What the task requires: What is the number of lines in these records with "QandA" in them? Answer with that number only.

== Records

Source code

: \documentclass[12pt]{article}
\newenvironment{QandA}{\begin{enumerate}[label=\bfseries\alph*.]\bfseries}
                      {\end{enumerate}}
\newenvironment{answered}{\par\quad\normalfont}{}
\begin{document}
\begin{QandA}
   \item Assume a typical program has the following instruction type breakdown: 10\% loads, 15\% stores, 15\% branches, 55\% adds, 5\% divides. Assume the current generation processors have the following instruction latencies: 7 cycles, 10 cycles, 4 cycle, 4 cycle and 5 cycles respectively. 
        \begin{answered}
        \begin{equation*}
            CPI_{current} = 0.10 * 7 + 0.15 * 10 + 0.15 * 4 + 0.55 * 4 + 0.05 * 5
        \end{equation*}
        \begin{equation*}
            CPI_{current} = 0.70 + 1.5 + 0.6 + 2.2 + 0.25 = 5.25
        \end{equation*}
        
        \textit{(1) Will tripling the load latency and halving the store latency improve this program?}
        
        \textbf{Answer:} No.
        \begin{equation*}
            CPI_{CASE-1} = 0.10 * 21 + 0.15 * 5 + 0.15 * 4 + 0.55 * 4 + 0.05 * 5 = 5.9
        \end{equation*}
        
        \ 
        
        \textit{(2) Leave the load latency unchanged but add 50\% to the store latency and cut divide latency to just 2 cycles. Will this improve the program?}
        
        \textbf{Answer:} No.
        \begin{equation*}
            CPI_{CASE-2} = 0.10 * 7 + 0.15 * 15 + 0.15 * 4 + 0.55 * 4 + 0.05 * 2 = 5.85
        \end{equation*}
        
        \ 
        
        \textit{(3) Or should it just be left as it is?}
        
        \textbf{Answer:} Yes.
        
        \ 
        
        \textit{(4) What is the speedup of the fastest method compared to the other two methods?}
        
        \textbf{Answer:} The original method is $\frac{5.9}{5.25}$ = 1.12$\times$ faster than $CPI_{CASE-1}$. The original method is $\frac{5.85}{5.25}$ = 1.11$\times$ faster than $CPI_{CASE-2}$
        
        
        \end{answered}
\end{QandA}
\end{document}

====
== Records

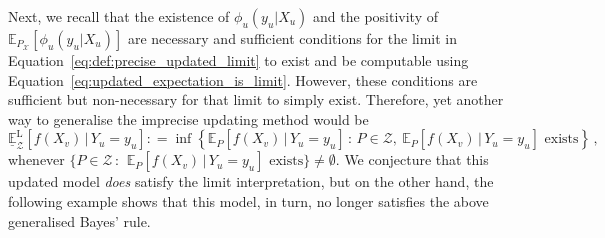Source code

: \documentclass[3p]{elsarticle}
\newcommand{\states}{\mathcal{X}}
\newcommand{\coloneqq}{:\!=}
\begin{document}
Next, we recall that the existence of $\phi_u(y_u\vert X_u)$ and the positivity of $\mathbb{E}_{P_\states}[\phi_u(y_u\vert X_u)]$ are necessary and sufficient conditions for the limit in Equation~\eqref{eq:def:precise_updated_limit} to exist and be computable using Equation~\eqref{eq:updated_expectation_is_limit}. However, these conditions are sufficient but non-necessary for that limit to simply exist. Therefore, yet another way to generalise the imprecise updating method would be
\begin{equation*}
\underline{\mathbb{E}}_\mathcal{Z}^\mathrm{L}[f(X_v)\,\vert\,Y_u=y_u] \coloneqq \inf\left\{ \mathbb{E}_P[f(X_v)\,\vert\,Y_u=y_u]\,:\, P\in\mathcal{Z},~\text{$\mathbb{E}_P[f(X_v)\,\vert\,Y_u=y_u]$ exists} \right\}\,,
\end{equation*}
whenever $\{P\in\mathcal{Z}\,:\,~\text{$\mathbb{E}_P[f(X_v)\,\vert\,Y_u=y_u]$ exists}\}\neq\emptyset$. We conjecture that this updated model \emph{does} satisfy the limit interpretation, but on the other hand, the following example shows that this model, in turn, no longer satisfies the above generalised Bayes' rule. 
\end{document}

====

Your solution: 3